Karepa is a village in Haljala Parish, Lääne-Viru County, in northeastern Estonia.

==Name==
Karepa was attested in historical sources as Wald von Karrepso/Karlopso in 1541 (referring to the forest), Karepaeh in 1726, Karepä in 1796, and Karlpae in 1844. Enn Tarvel suggested that the name derives from the words kare 'unplowed, grassy land' plus -pa (from pea 'head(land)').

==Kalame Farm Museum==
The Kalame Farm Museum (or Richard Sagrits Museum) is a farm museum in the village. Part of the museum's collection presents the Estonian painter Richard Sagrits.

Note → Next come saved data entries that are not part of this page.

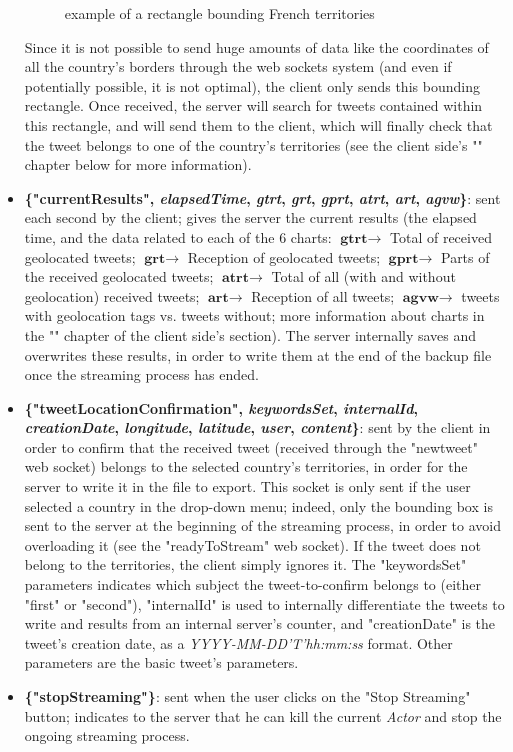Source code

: \documentclass[a4paper,11pt]{report}
\begin{document}
\begin{itemize}
\begin{figure}[H]
\begin{center}
	\vspace{-5pt}
	\caption{example of a rectangle bounding French territories}
	\end{center}
	\end{figure}
	\vspace{-20pt}

	Since it is not possible to send huge amounts of data like the coordinates of all the country's borders through the web sockets system (and even if potentially possible, it is not optimal), the client only sends this bounding rectangle. Once received, the server will search for tweets contained within this rectangle, and will send them to the client, which will finally check that the tweet belongs to one of the country's territories (see the client side's "" chapter below for more information).

	\item \textbf{\{"currentResults", \textit{elapsedTime}, \textit{gtrt}, \textit{grt}, \textit{gprt}, \textit{atrt}, \textit{art}, \textit{agvw}\}}: sent each second by the client; gives the server the current results (the elapsed time, and the data related to each of the 6 charts: $\textbf{gtrt}\to$ Total of received geolocated tweets; $\textbf{grt}\to$ Reception of geolocated tweets; $\textbf{gprt}\to$ Parts of the received geolocated tweets; $\textbf{atrt}\to$ Total of all (with and without geolocation) received tweets; $\textbf{art}\to$ Reception of all tweets; $\textbf{agvw}\to$ tweets with geolocation tags vs. tweets without; more information about charts in the "" chapter of the client side's section). The server internally saves and overwrites these results, in order to write them at the end of the backup file once the streaming process has ended.
	
	\item \textbf{\{"tweetLocationConfirmation", \textit{keywordsSet}, \textit{internalId}, \textit{creationDate}, \textit{longitude}, \textit{latitude}, \textit{user}, \textit{content}\}}: sent by the client in order to confirm that the received tweet (received through the "newtweet" web socket) belongs to the selected country's territories, in order for the server to write it in the file to export. This socket is only sent if the user selected a country in the drop-down menu; indeed, only the bounding box is sent to the server at the beginning of the streaming process, in order to avoid overloading it (see the "readyToStream" web socket). If the tweet does not belong to the territories, the client simply ignores it. The "keywordsSet" parameters indicates which subject the tweet-to-confirm belongs to (either "first" or "second"), "internalId" is used to internally differentiate the tweets to write and results from an internal server's counter, and "creationDate" is the tweet's creation date, as a \emph{YYYY-MM-DD'T'hh:mm:ss} format. Other parameters are the basic tweet's parameters.
	\item \textbf{\{"stopStreaming"\}}: sent when the user clicks on the "Stop Streaming" button; indicates to the server that he can kill the current \emph{Actor} and stop the ongoing streaming process.
\end{itemize}
\end{document}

The most unique part of the museum complex is a silmuköök (a building with a stove for cooking river lampreys). The museum is part of the Virumaa Museums foundation.

==Notable people==
- Villem Alttoa (1898–1975), literary scholar, was born in Karepa.
- Vladimir Bogatkin (1922–1971), artist, had a summer home in Karepa and depicted the landscape around Karepa in his works.
- Villem Gross (1922–2001), writer, had a summer home in Karepa.
- Valli Lember-Bogatkina (1921–2016), artist, had a summer home in Karepa.
- Richard Sagrits (1910–1968), painter, was born in Karepa. His house-museum is located in the village.
- Jaan Zimmermann (1880–1942), entrepreneur, owned the Villa Dombrovka in Karepa.